Navarro le miró un instante sin comprender, luego se levantó lentamente y poco a poco la cara se le fue congestionando. Maestre apenas tuvo tiempo de lanzar el brazo hacia adelante cuando Navarro intentó golpearle con el puño cerrado. Fue sólo una fracción de segundo, pero suficiente. Navarro sintió un doloroso golpe en el antebrazo y todo el cuerpo se le fue hacia atrás sin conseguir llegar a la cara de Maestre, luego un violento golpe, con la palma de la mano en el pecho casi le dejó sin respiración. Antes de que rodara por el suelo, Maestre le sujetó por las solapas sin poder evitar que las botellas y los vasos de la mesa salieran volando. Aún en tan mala posición, Navarro intentó golpearle de nuevo, pero esta vez Maestre sólo tuvo que soltarle para que Navarro fuera a parar al suelo llevándose por delante una preciosa silla de madera oscura.

—Lo siento —dijo Maestre a los asombrados clientes con su mejor cara de inocencia—, es que mi amigo es epiléptico. Le ocurren estas cosas.

Entre un camarero y Maestre ayudaron a levantarse a Navarro, algo aturdido por el golpe. Unas disculpas, unos billetes sobre la mesa y luego ambos salieron rápidamente del local.

—Desde luego ya podemos cambiar de bar —dijo Maestre al volante de su coche.

El tráfico de la Castellana era escaso y en pocos minutos habían cruzado la avenida de Pio XII. Navarro se había dejado caer en el asiento, tratando todavía de recuperar el aliento, más avergonzado que dolido.

—Lo sabía —dijo todavía semiaturdido.

—¿Qué sabías?

—Que no podría contigo.

—¿Estás bien?

—Me has aporreado.

—Lo siento.

—Yo sí lo siento.

—Lo que te he dicho es verdad —dijo Maestre tras un minuto.

—Lo sé, pero me apetecía intentarlo. Hace días que te tenía ganas. Lo de Iñaki, en realidad no me sorprende. ¿Qué le pasa?

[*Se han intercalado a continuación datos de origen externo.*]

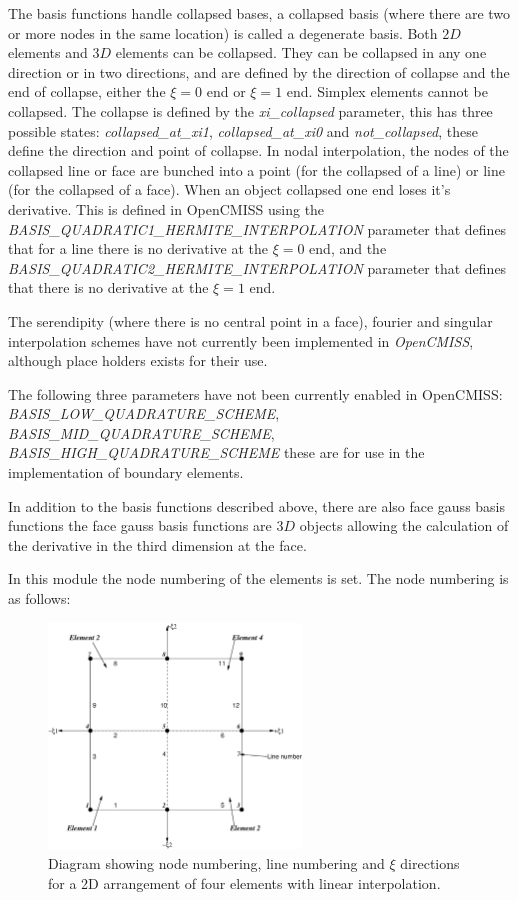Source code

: The basis functions handle collapsed bases, a collapsed basis (where there are 
two or more nodes in the same location) is called a degenerate basis. Both $2D$ 
elements and $3D$ elements can be collapsed. They can be collapsed in any one 
direction or in two directions, and are defined by the direction of collapse 
and the end of collapse, either the $\xi=0$ end or $\xi=1$ end. Simplex
elements cannot be collapsed. The collapse is defined by the 
\emph{xi\_collapsed} parameter, this has three possible states: 
\emph{collapsed\_at\_xi1}, \emph{collapsed\_at\_xi0} and 
\emph{not\_collapsed}, these define the direction and point of collapse. In
nodal interpolation, the nodes of the collapsed line or face are bunched into 
a point (for the collapsed of a line) or line (for the collapsed of a face).
When an object collapsed one end loses it's derivative. This is defined in 
OpenCMISS using the \emph{BASIS\_QUADRATIC1\_HERMITE\_INTERPOLATION} parameter
that defines that for a line there is no derivative at the $\xi=0$ end, and 
the  \emph{BASIS\_QUADRATIC2\_HERMITE\_INTERPOLATION} parameter that defines 
that there is no derivative at the $\xi=1$ end.

The serendipity (where there is no central point in a face), fourier and
singular interpolation schemes have not currently been implemented in 
\emph{OpenCMISS}, although place holders exists for their use.

The following three parameters have not been currently enabled in OpenCMISS: 
\emph{BASIS\_LOW\_QUADRATURE\_SCHEME}, \emph{BASIS\_MID\_QUADRATURE\_SCHEME},
\emph{BASIS\_HIGH\_QUADRATURE\_SCHEME} these are for use in the implementation
of boundary elements.

In addition to the basis functions described above, there are also face gauss 
basis functions the face gauss basis functions are $3D$ objects allowing the 
calculation of the derivative in the third dimension at the face.

In this module the node numbering of the elements is set. The node 
numbering is as follows:

\begin{figure}
\centering
      \includegraphics[width=0.6\textwidth]{figs/Modules/2D_linear.eps}
\caption{Diagram showing node numbering, line numbering and $\xi$ directions 
for a 2D arrangement of four elements with linear interpolation.}
\label{2D_linear}
\end{figure}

—Un cáncer de estómago. —Maestre le contó cómo Iñaki se había confiado a él y le añadió sus propias pesquisas sobre la gravedad de la enfermedad.

—Eso es lo que hay —concluyó Maestre.

—¿Y por qué me lo cuentas?

—Quiero que se lo digas a tu amiga. Si ella lo sabe accederá a irse con él y si ella se va, él se irá también. Quiero salvarle la vida.

—Eres un cabrón. ¿No puedes hacer las cosas por nada?

—No.

—Me lo temía. O sea que me estás pidiendo que eche en sus brazos a la mujer que quiero para que se salve tu confidente y que se vayan los dos juntos. Que sean felices y coman perdices.

—¿A la mujer que quieres? Así que yo tenía razón. También tú estás encoñado.

—Eres un encanto.

—Quiero darles una oportunidad. Están listos, los dos. Si no salen de España no puedo garantizarles su seguridad. Iñaki está en la cuerda floja. Le tengo que ver dentro de un par de días, tres a lo sumo. Y me temo que será la última vez. Si no lo sacamos lo matarán y luego irán a por ella. Sea como sea, lo tenéis jodido. Pero les puedes dar una oportunidad.

Maestre detuvo el coche en una avenida rodeada de tilos. La noche los envolvía, como a los amantes escondidos en un parque. Navarro se vio de pronto enfrentado a la realidad, la puta realidad. ¿Qué me creía? ¿Que iba a recuperar la juventud perdida? Son de otro planeta, viven una vida que no tiene nada que ver con la vida normal. Se mueven entre fantasmas y yo creí que podría entrar en ese mundo. No pude tenerla entonces porque era de otro hombre, de un solo hombre y no puedo tenerla ahora porque sigue enganchada a él, o a Iñaki, o a ese cabrón de país, castrante, ese matriarcado ancestral y negro como un bosque primigenio. ¿Cómo no lo he visto antes?

—Aún no sé por qué Iñaki les traiciona —dijo Maestre—. No acabo de verlo claro, pero tiene que ver con alguna lógica que sólo él entiende. Izaskun, Domingo, tú y él. Sois el cuadrilátero perfecto, sólo que no sé con qué estáis ensamblados. Me he apostado el cuello a que Iñaki se va si ella se va con él. Y sé que si ella se entera de lo que le pasa hará cualquier cosa por salvarlo. Y a ti te toca perder, como a Domingo.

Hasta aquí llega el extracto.